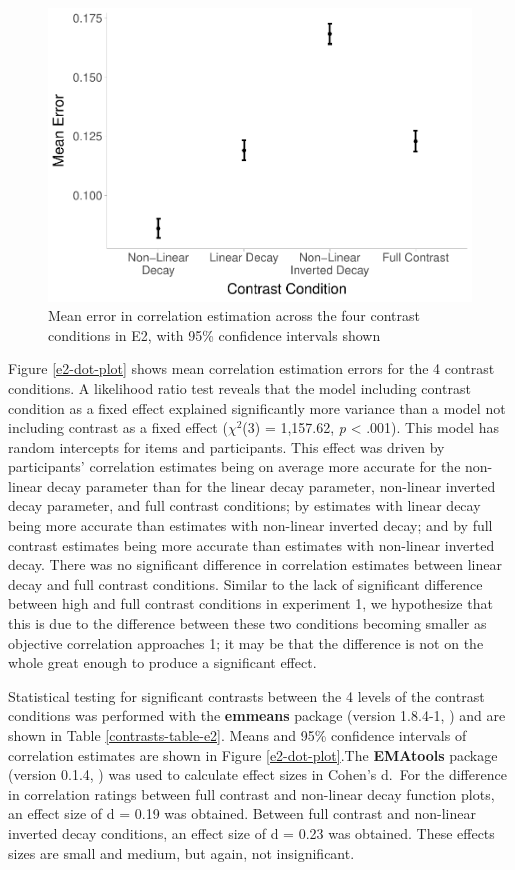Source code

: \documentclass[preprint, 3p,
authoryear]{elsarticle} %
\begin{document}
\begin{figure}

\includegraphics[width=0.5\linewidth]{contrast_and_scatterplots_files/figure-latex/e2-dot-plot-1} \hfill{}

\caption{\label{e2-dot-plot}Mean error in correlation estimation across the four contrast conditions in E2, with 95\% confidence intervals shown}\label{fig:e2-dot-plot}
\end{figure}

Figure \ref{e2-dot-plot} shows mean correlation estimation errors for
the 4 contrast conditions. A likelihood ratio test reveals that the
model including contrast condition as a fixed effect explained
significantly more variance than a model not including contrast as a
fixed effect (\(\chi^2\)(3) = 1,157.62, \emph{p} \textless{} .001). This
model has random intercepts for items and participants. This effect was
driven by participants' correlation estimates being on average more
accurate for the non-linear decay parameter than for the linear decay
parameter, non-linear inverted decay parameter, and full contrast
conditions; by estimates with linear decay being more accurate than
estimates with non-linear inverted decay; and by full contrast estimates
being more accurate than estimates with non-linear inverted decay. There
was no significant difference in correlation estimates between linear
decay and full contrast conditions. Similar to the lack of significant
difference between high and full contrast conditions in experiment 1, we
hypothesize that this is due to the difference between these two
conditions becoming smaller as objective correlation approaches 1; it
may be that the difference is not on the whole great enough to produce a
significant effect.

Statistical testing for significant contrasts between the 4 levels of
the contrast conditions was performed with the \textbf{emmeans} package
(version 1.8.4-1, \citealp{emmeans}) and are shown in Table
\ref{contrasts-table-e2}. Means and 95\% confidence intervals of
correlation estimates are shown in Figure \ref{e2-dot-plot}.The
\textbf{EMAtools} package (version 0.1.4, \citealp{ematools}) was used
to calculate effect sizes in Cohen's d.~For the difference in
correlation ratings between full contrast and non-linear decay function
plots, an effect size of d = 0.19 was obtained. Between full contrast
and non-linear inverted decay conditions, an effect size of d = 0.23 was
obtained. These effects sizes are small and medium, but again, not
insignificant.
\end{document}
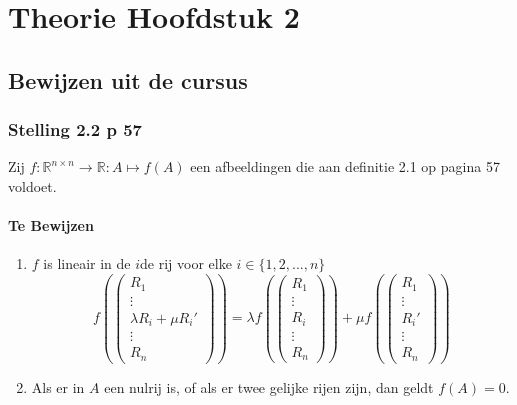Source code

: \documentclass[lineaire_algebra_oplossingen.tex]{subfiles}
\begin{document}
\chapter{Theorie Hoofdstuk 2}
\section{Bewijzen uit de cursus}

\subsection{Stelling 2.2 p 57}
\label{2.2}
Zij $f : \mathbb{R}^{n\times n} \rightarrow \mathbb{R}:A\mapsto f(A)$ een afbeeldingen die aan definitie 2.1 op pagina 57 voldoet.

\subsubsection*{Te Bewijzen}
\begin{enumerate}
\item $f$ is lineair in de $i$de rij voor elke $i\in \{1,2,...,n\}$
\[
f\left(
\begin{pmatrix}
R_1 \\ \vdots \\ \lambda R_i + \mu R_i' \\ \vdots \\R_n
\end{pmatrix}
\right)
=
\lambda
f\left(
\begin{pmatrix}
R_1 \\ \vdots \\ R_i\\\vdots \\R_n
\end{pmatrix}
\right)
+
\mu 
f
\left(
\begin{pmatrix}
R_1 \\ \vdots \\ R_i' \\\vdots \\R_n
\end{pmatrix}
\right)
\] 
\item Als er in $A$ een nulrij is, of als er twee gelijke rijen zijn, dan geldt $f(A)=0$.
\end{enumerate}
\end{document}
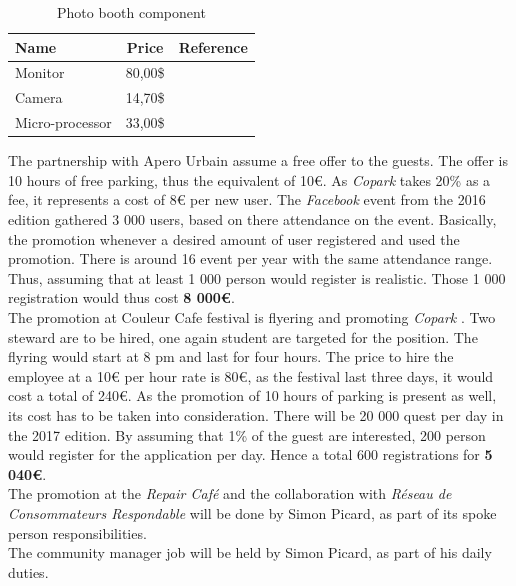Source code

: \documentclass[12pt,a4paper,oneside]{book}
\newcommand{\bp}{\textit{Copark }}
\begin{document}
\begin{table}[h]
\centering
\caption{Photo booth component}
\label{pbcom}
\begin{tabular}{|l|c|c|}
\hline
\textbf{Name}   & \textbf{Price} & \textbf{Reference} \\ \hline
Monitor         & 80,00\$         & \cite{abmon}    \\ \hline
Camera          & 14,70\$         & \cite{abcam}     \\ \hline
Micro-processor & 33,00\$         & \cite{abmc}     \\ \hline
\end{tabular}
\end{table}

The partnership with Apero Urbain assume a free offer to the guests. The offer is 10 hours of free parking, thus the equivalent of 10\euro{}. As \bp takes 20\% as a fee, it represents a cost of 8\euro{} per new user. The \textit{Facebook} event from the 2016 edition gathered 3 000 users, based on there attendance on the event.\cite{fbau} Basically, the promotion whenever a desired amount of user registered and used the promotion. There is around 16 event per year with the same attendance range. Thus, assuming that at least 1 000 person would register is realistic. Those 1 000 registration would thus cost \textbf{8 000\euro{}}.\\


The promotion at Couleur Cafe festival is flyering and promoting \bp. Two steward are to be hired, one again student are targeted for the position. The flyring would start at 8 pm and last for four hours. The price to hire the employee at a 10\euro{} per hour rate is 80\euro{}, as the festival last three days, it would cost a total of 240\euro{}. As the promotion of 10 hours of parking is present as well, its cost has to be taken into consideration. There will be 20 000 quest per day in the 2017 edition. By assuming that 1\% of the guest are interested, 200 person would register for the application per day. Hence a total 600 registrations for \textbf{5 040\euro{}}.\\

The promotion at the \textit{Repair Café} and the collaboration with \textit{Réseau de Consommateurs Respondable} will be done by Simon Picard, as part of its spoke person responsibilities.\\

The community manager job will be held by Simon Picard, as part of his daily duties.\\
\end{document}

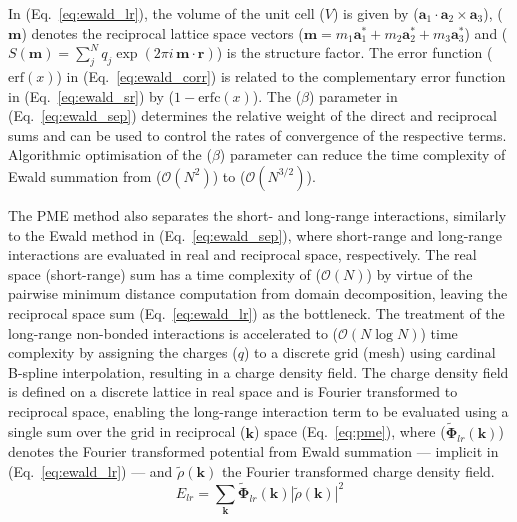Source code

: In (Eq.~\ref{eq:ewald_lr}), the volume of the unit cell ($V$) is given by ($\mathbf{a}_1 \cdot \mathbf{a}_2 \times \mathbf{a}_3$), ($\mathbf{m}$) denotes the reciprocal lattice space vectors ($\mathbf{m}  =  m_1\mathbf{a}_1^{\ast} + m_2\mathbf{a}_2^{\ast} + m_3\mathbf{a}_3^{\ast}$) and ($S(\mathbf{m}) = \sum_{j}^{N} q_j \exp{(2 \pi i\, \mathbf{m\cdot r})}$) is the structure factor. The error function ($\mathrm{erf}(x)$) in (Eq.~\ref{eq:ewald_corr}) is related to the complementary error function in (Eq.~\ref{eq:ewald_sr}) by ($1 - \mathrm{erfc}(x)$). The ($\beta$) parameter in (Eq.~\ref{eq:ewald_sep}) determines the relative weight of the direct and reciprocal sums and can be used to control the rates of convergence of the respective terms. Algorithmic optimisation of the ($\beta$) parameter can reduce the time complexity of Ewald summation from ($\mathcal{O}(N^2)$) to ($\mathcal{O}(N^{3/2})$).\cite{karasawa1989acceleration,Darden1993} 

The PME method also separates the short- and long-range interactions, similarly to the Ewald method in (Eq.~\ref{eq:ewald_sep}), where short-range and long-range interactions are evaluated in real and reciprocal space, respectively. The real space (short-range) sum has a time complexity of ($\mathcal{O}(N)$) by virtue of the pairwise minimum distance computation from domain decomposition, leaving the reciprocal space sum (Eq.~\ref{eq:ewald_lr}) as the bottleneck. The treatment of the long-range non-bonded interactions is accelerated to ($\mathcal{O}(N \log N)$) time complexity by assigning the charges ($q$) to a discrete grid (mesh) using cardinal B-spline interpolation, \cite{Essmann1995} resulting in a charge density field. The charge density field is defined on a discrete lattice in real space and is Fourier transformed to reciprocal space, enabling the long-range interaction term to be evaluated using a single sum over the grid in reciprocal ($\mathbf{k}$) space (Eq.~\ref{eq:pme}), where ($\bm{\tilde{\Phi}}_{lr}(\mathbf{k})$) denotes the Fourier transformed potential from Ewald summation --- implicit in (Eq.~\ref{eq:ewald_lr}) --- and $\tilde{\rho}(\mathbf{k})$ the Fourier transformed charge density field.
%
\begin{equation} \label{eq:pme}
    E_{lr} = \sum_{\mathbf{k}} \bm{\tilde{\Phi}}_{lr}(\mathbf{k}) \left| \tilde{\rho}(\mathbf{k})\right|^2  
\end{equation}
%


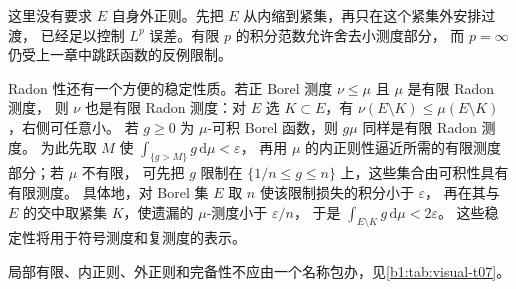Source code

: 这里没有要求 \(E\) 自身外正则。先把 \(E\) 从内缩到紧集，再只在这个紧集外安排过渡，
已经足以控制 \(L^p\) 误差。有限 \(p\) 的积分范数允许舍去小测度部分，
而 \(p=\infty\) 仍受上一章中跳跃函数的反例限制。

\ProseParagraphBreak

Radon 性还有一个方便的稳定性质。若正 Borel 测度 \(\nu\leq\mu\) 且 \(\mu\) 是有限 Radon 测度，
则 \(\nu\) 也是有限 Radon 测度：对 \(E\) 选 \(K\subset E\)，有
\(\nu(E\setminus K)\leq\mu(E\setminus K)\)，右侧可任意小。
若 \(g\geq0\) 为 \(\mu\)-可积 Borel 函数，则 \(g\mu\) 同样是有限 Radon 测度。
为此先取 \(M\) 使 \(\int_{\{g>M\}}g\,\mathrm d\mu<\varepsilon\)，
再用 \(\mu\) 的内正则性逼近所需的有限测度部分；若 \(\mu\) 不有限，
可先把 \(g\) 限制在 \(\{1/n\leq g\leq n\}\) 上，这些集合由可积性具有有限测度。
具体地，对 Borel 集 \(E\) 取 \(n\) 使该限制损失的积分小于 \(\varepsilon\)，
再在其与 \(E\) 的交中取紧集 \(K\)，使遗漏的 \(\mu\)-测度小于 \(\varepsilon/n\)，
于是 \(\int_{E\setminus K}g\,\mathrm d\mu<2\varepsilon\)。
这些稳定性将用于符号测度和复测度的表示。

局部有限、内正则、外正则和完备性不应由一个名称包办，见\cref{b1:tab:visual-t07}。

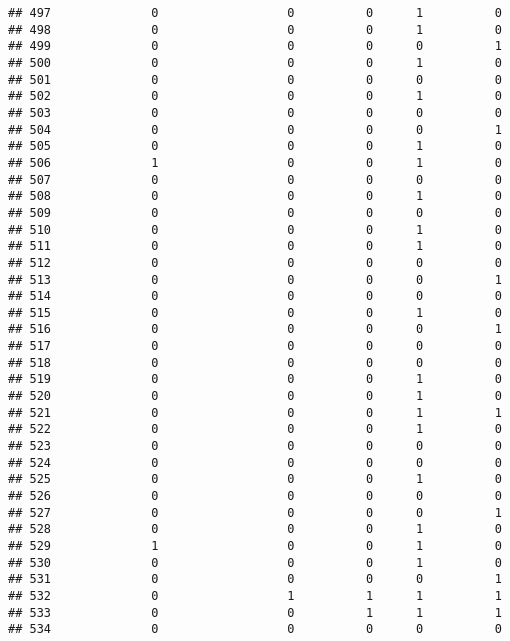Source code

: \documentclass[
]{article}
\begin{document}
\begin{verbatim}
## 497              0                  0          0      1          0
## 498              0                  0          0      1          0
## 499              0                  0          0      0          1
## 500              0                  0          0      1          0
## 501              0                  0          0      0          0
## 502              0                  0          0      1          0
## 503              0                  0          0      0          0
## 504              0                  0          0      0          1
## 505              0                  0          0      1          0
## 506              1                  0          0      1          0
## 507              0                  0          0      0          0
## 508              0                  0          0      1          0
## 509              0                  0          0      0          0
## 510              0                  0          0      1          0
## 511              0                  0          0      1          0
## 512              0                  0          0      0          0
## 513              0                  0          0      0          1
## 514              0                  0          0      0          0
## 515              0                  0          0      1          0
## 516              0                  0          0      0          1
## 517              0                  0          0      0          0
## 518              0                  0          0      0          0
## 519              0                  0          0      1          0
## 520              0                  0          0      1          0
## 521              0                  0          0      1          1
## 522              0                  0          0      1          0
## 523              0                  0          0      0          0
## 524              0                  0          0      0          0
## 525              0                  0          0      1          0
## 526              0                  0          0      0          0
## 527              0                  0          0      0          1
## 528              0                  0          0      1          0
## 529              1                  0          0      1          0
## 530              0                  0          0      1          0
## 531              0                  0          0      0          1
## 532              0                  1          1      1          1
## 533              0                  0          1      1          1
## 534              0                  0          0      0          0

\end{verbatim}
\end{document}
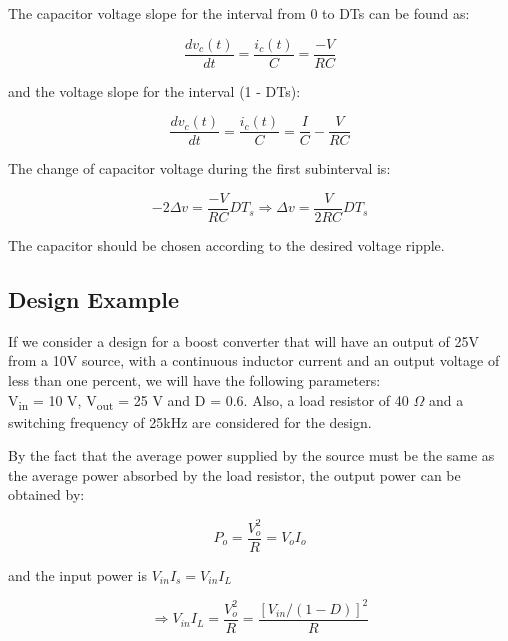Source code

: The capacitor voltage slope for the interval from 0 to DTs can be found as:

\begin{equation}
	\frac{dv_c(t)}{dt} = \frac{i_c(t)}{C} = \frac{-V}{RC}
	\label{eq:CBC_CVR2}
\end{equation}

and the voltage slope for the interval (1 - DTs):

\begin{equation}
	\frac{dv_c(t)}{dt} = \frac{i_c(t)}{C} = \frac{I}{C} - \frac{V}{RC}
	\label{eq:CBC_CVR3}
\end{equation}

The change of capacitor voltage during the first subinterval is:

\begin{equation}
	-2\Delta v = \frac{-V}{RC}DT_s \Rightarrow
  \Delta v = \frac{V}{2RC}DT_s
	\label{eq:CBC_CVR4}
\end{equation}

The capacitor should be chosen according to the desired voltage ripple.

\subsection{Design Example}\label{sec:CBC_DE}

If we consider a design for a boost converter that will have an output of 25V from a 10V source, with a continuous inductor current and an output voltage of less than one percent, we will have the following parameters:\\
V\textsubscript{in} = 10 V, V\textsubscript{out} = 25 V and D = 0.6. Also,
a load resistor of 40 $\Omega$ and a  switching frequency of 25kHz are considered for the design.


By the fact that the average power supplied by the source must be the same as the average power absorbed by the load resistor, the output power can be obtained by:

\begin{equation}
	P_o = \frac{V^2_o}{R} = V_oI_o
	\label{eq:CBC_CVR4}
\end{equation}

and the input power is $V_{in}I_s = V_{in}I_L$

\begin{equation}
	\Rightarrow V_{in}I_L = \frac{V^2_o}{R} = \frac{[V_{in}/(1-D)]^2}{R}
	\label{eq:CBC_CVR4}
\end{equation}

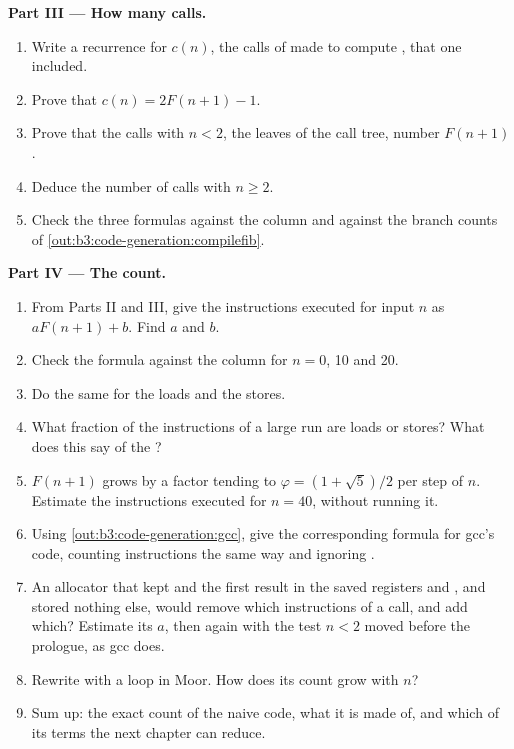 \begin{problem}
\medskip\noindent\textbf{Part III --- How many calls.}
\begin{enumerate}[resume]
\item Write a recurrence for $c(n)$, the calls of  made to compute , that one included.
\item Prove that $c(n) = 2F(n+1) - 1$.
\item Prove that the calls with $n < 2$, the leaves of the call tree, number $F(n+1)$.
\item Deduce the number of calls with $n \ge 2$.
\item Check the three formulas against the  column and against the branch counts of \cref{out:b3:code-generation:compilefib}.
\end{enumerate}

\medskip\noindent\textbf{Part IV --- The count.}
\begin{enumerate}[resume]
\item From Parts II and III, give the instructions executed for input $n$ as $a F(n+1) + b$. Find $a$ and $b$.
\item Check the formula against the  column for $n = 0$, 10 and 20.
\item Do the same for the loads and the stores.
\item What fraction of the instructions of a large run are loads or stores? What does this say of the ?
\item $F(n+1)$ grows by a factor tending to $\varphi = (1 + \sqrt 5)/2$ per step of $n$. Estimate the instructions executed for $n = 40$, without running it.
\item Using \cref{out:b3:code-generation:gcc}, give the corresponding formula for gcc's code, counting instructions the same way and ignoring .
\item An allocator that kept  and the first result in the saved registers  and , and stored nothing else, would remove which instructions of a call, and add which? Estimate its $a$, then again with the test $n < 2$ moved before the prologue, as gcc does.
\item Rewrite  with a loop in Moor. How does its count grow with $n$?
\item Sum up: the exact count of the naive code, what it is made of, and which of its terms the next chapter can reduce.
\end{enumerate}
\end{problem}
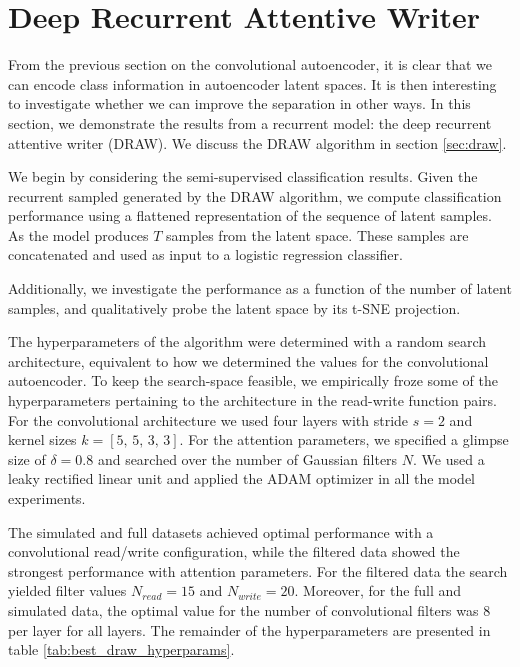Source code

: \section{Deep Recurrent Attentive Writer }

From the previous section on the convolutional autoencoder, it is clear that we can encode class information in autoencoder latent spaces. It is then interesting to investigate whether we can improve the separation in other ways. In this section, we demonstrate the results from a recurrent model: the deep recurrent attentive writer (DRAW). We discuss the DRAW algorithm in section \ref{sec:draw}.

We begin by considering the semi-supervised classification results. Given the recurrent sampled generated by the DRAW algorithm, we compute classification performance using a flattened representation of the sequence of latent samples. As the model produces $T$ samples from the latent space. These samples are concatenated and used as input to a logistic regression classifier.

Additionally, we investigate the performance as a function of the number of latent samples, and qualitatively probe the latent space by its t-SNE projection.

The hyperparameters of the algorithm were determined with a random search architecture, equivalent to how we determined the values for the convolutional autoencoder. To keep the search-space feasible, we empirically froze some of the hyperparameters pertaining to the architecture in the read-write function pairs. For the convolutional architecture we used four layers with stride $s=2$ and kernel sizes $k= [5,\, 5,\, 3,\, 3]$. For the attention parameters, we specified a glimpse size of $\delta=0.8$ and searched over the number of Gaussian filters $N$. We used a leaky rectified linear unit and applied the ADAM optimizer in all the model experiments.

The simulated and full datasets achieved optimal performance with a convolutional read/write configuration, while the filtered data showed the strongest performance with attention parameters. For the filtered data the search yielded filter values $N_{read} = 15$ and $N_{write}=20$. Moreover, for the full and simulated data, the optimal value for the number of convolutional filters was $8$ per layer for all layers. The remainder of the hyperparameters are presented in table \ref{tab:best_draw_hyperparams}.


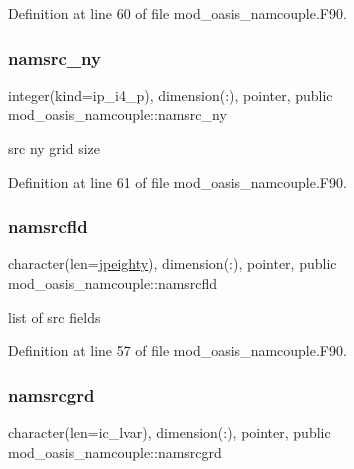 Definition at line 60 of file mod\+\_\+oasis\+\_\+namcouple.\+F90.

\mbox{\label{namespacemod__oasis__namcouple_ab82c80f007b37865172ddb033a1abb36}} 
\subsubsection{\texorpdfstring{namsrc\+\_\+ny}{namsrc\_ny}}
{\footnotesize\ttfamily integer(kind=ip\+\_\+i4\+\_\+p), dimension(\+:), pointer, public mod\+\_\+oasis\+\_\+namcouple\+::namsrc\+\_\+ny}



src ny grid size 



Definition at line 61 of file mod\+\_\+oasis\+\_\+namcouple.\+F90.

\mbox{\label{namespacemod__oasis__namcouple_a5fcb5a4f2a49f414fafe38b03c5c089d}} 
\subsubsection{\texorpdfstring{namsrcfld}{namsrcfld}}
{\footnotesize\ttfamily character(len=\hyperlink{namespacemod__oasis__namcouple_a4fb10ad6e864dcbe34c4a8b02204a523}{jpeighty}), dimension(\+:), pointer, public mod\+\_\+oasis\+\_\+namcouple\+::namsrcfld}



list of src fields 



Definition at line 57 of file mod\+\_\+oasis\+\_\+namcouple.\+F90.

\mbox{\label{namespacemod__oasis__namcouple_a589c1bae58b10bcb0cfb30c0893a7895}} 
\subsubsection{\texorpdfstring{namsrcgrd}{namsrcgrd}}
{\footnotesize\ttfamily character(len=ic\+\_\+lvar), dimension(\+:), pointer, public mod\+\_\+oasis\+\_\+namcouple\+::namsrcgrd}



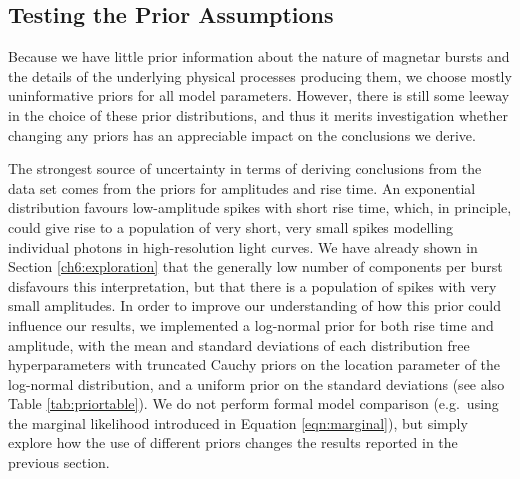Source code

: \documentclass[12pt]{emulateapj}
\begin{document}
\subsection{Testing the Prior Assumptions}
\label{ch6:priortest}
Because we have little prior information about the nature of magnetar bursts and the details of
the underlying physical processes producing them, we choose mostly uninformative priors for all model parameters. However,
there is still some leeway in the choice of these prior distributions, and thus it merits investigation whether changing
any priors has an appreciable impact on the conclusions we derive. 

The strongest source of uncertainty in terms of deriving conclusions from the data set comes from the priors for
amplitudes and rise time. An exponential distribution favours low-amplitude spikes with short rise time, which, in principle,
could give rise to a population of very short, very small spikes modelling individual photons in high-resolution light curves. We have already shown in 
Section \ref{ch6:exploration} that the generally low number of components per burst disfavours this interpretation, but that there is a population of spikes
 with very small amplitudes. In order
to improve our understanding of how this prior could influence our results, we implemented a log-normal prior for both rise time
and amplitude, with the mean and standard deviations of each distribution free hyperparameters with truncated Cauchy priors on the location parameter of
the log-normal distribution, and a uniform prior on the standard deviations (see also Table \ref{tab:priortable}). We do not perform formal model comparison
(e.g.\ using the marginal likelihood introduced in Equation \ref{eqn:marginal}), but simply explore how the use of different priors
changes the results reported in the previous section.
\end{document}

• **What the task requires**:
Go through the entries above, and wherever a line holds the word "range", copy that line.

• **Result of the exercise**:
The partnership with Apero Urbain assume a free offer to the guests. The offer is 10 hours of free parking, thus the equivalent of 10\euro{}. As \bp takes 20\% as a fee, it represents a cost of 8\euro{} per new user. The \textit{Facebook} event from the 2016 edition gathered 3 000 users, based on there attendance on the event.\cite{fbau} Basically, the promotion whenever a desired amount of user registered and used the promotion. There is around 16 event per year with the same attendance range. Thus, assuming that at least 1 000 person would register is realistic. Those 1 000 registration would thus cost \textbf{8 000\euro{}}.\\
The PME method also separates the short- and long-range interactions, similarly to the Ewald method in (Eq.~\ref{eq:ewald_sep}), where short-range and long-range interactions are evaluated in real and reciprocal space, respectively. The real space (short-range) sum has a time complexity of ($\mathcal{O}(N)$) by virtue of the pairwise minimum distance computation from domain decomposition, leaving the reciprocal space sum (Eq.~\ref{eq:ewald_lr}) as the bottleneck. The treatment of the long-range non-bonded interactions is accelerated to ($\mathcal{O}(N \log N)$) time complexity by assigning the charges ($q$) to a discrete grid (mesh) using cardinal B-spline interpolation, \cite{Essmann1995} resulting in a charge density field. The charge density field is defined on a discrete lattice in real space and is Fourier transformed to reciprocal space, enabling the long-range interaction term to be evaluated using a single sum over the grid in reciprocal ($\mathbf{k}$) space (Eq.~\ref{eq:pme}), where ($\bm{\tilde{\Phi}}_{lr}(\mathbf{k})$) denotes the Fourier transformed potential from Ewald summation --- implicit in (Eq.~\ref{eq:ewald_lr}) --- and $\tilde{\rho}(\mathbf{k})$ the Fourier transformed charge density field.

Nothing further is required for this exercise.